Water Quality staff describes these standards as “stringent,” and points to numerous measures that will reduce sediment from HRC timber operations: increased setbacks from water courses, a reduced overall cut, a ban on winter operations, and a prohibition from logging in extremely erosive “high-risk” South Fork Elk River tributaries. Water Quality’s executive director has already delayed a 600-acre HRC harvest plan, adjacent to Headwaters Forest and residential neighborhoods, that will affect several of those high-risk watersheds.
Residents maintain that Water Quality’s zero doesn’t really mean zero. Kristi Wrigley, a third-generation Elk River apple farmer, asks, “Why permit any new logging, and generate sediment that will get into the river, if the TMDL says no new sediment?” She points to the “Tier 2” exemptions of the previous WDR, which also promised zero-sediment logging, but then only counted sediment if it was proven to have come from landslides within the timber harvest plan. Miles of roads have already been opened in the high-risk watersheds using those Tier 2 exemptions.

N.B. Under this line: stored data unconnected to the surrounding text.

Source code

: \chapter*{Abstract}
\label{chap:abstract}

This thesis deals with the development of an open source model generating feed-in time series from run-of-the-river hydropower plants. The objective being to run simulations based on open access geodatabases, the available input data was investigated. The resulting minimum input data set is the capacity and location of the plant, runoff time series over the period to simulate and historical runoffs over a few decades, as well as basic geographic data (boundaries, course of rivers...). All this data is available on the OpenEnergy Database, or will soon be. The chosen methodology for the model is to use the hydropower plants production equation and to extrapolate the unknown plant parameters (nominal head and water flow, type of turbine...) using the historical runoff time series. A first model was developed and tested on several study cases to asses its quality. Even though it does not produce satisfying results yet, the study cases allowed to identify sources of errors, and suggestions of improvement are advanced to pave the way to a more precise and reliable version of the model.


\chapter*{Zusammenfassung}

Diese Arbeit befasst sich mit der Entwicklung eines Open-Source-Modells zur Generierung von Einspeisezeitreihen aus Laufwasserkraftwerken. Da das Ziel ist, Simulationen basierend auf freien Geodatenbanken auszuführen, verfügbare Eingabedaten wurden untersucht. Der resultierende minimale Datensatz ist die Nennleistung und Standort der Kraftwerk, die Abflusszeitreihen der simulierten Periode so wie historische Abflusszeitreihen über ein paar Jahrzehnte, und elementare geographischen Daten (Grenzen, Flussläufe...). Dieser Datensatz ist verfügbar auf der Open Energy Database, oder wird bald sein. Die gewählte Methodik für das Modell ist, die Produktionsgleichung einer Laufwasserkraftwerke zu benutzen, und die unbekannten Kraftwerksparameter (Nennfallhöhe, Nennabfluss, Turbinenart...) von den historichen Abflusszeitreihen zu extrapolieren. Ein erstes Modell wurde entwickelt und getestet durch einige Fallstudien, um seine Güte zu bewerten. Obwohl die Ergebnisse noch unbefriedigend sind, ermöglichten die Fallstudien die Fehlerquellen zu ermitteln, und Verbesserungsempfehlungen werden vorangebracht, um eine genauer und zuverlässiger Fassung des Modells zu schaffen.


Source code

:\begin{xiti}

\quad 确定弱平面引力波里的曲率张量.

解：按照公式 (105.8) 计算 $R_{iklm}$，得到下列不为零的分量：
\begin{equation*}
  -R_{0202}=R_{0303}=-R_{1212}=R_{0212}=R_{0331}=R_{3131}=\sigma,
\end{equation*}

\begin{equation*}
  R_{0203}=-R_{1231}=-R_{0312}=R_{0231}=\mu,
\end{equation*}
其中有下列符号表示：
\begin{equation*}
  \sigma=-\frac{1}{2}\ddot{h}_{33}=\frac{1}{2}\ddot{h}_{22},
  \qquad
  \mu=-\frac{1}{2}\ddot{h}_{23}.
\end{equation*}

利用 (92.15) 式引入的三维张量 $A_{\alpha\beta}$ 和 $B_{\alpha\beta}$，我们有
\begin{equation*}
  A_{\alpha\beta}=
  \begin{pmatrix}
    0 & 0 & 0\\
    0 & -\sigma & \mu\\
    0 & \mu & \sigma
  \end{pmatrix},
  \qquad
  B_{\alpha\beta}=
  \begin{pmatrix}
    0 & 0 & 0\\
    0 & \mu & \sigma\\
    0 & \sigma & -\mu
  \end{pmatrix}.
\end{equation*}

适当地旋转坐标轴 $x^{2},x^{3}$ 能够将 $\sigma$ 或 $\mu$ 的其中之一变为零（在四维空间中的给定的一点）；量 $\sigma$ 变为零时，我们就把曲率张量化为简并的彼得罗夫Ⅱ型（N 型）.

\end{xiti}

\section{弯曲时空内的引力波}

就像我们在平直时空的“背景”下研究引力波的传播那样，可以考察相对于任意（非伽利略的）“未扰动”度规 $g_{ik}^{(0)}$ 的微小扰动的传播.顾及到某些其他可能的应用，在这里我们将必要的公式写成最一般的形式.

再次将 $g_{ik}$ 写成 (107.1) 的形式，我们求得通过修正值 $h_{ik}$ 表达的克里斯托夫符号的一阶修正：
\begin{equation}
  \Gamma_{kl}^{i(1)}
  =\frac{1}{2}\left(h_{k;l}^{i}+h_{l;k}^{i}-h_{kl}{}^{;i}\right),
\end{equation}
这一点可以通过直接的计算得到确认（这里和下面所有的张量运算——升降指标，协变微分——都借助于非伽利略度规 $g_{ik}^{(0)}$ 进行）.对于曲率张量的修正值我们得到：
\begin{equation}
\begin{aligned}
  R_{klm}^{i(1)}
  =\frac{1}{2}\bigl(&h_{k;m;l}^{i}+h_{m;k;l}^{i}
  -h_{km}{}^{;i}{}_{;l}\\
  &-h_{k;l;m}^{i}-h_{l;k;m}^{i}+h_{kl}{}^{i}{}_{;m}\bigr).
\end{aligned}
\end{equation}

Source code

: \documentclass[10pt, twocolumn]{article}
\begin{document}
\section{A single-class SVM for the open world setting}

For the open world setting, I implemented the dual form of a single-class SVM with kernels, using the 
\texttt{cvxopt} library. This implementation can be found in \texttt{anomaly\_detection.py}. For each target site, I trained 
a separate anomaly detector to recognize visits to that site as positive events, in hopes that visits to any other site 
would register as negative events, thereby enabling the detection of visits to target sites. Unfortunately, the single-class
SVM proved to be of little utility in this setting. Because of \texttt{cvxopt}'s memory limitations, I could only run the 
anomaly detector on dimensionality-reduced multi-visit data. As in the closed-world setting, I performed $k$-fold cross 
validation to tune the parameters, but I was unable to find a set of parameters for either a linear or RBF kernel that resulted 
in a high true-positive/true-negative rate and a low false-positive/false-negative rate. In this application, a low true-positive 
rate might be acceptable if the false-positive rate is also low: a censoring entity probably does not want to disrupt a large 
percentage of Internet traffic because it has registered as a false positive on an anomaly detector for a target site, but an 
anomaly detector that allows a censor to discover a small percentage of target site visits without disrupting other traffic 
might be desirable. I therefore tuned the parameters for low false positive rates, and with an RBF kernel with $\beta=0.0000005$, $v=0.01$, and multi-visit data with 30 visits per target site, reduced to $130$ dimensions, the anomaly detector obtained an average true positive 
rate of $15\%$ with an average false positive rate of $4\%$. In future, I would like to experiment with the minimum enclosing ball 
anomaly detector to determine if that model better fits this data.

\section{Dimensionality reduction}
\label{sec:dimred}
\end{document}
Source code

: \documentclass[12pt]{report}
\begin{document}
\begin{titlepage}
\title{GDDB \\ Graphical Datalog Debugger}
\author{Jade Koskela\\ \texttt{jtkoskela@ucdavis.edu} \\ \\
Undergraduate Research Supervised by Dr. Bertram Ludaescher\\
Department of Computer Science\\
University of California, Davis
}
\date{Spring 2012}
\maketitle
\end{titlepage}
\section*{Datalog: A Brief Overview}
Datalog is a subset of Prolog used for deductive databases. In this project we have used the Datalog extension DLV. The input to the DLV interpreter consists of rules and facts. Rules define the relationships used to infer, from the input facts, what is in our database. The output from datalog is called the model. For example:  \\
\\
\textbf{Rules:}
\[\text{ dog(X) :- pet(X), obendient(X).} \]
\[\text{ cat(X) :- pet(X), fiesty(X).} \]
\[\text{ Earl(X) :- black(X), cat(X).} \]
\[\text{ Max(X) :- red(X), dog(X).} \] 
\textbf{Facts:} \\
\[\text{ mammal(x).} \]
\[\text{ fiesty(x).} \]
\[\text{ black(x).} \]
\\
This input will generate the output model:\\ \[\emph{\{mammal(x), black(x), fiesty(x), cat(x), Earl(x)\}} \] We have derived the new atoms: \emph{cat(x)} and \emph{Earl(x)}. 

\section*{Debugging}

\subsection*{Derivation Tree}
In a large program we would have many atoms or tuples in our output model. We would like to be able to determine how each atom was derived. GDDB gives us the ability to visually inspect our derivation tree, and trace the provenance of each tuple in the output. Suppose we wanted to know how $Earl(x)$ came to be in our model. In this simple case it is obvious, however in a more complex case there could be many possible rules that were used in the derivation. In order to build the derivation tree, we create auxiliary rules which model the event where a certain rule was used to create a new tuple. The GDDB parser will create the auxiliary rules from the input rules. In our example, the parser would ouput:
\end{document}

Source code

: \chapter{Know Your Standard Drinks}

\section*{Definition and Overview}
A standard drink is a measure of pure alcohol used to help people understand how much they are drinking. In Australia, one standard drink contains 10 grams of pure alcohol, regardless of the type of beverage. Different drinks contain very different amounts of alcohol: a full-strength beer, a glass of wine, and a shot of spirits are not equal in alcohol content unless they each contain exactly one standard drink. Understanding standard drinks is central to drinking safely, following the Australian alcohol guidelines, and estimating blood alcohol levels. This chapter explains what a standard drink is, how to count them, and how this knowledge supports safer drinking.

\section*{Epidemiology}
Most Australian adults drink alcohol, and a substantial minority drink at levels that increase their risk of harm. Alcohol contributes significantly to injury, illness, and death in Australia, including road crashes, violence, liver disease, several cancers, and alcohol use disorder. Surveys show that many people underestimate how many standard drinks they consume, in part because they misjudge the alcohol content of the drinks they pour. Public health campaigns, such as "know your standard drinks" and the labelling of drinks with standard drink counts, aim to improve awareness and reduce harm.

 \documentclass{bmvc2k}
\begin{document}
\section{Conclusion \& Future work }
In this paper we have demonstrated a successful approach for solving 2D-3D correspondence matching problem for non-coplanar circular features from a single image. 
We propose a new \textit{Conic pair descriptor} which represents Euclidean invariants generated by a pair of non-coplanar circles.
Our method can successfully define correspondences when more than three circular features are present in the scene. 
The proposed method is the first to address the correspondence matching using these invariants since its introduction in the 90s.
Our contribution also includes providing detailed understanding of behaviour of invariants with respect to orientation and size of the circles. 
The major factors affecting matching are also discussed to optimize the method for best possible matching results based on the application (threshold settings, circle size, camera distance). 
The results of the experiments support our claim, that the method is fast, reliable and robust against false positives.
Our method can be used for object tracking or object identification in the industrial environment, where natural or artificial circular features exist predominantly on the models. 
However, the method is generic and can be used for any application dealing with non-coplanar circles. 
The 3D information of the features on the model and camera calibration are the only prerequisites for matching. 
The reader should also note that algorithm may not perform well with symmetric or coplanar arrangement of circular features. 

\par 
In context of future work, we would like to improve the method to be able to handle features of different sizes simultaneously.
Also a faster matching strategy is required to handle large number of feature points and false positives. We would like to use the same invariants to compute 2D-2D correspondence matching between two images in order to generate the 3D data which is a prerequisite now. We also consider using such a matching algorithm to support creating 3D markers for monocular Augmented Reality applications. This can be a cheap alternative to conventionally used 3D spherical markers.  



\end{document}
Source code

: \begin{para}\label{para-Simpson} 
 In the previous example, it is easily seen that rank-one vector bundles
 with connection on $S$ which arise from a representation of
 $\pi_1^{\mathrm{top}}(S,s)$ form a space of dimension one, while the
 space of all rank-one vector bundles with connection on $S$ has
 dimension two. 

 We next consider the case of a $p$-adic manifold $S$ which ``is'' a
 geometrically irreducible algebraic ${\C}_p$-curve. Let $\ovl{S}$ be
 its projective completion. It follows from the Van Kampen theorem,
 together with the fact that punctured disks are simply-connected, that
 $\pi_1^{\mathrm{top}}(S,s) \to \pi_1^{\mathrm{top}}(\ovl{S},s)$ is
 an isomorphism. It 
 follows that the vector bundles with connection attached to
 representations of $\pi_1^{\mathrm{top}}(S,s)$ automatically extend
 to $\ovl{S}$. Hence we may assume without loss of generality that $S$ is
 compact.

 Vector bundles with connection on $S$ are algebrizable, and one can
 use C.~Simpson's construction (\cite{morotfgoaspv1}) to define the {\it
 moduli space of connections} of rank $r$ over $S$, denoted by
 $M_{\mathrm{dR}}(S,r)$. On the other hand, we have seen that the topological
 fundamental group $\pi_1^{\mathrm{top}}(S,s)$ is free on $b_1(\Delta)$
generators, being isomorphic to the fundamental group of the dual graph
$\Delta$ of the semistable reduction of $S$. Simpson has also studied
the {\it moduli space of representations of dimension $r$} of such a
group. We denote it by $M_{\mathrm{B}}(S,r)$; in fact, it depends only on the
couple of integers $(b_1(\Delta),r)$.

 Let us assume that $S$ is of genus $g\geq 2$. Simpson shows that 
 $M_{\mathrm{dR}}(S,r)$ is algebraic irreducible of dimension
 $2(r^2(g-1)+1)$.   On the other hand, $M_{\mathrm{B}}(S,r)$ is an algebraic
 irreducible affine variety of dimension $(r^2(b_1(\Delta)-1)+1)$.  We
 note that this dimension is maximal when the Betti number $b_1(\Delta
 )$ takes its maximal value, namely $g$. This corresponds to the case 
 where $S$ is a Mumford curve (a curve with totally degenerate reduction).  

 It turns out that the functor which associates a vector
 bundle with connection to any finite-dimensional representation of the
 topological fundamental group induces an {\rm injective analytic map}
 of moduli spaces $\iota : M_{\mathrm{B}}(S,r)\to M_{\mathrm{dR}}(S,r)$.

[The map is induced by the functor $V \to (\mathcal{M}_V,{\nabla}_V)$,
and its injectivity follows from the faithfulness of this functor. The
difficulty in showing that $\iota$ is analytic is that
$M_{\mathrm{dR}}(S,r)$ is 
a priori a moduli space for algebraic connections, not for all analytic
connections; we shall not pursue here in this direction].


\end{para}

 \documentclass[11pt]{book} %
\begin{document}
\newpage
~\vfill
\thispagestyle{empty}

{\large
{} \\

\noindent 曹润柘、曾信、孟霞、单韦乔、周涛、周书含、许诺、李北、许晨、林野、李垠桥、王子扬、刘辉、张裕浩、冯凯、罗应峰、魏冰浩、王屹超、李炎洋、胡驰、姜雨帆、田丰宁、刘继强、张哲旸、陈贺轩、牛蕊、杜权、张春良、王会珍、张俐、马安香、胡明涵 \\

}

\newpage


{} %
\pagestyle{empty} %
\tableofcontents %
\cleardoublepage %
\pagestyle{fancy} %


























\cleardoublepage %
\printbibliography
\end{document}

The new WDR would also empower the Chair of the Water Quality Board to grant “exceptions” to its prohibition against logging in the high-risk tributaries of the South Fork. If he finds that HRC has made “a meaningful contribution” to water quality, such as restoring a flood channel, a culvert, or a damaged water system, he can set aside those prohibitions. “And what about the North Fork?” Wrigley asks about the watercourse that has left several feet of silt in her orchard. “Water Quality seems to want to make it an industrial waste ditch.”
Environmental advocates also agree that the harvest rate—an annual average of 2% of HRC’s 20,000 acres of Upper Elk River—is still much too high for this steep and damaged watershed and that the proposed setbacks are still inadequate. Residents say they don’t feel included in the restoration process—which is not expected to begin for another five years. In May of 2014, residents submitted a petition to Water Quality asking for a moratorium on all Elk River logging until the watershed has begun to recover, but they have not received a response.
HRC maintains that its timber harvesting adds no silt to the river. They have protested the new restrictions, and behind their complaints are the deep pockets of John Fisher, heir of the Gap fortune and owner of both HRC and Mendocino Redwood (not to mention the long-suffering Oakland A’s). HRC has already sued the Board to approve their South Fork timber harvest plan.